Ärzte Zeitung, 15.03.2005

Unterspritzen behebt leichte Fehlbildung des Harnleiters

Abbaubares Gemisch wird unter die Harnleitermündung injiziert / Fibroblasten und Kollagen fixieren später den Ureter in seiner neuen Lage

TÜBINGEN (ars). Bis vor wenigen Jahren konnte jene Fehlbildung der Harnleiter, die dem vesikoureteralen Reflux (VUR) zugrunde liegt, nur durch eine offene Operation behoben werden. Mittlerweile ist sie weitgehend von der endoskopischen Harnleiterunterspritzung abgelöst worden, die bei einem VUR Grad I bis III ambulant und komplikationsarm möglich ist.

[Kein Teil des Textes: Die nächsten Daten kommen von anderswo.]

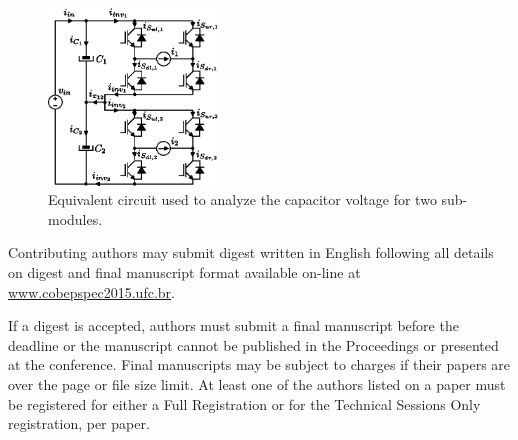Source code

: \documentclass[a4paper,oneside,onecolumn,draftcls,12pt,conference]{IEEEtran}
\begin{document}
\begin{figure} 
	\vspace{-20pt}
	\begin{center}
	\includegraphics[width=0.4\textwidth]{Figs/MHF1F_ix.eps}
	\caption{Equivalent circuit used to analyze the capacitor voltage for two sub-modules.}
	\label{fig:MHF1F_ix3}
	\end{center}
	\vspace{-20pt}
	\vspace{1pt}
\end{figure} 


Contributing authors may submit digest written in English following all details on digest and final manuscript format available on-line at \url{www.cobepspec2015.ufc.br}.



If a digest is accepted, authors must submit a final manuscript before the deadline or the manuscript cannot be published in the Proceedings or presented at the conference. Final manuscripts may be subject to charges if their papers are over the page or file size limit. At least one of the authors listed on a paper must be registered for either a Full Registration or for the Technical Sessions Only registration, per paper.




%
%
\end{document}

Früher bestand die einzige Therapiemöglichkeit bei VUR-bedingter rezidivierender Pyelonephritis in einer Dauerprophylaxe mit Antibiotika oder einer Antirefluxplastik. Dabei war es bei nur mäßig stark ausgeprägten Befunden oft schwierig, eine Entscheidung für oder gegen einen operativen Eingriff zu treffen. Das berichtete Dr. Hans-Walter Hacker von der Universität Tübingen bei einem Symposium an der dortigen Kinderklinik.

Diese Situation änderte sich grundlegend, als 1998 in Europa und 2001 in den USA ein Füllstoff für die endoskopische Behandlung der VUR zugelassen wurde (Deflux®). Dieses Gemisch aus Glukose- und Hyaluronsäure-Ketten, unter die Mündung des Harnleiters injiziert, bildet ein Polster, das den Ureter an dieser Stelle etwas anhebt und verengt.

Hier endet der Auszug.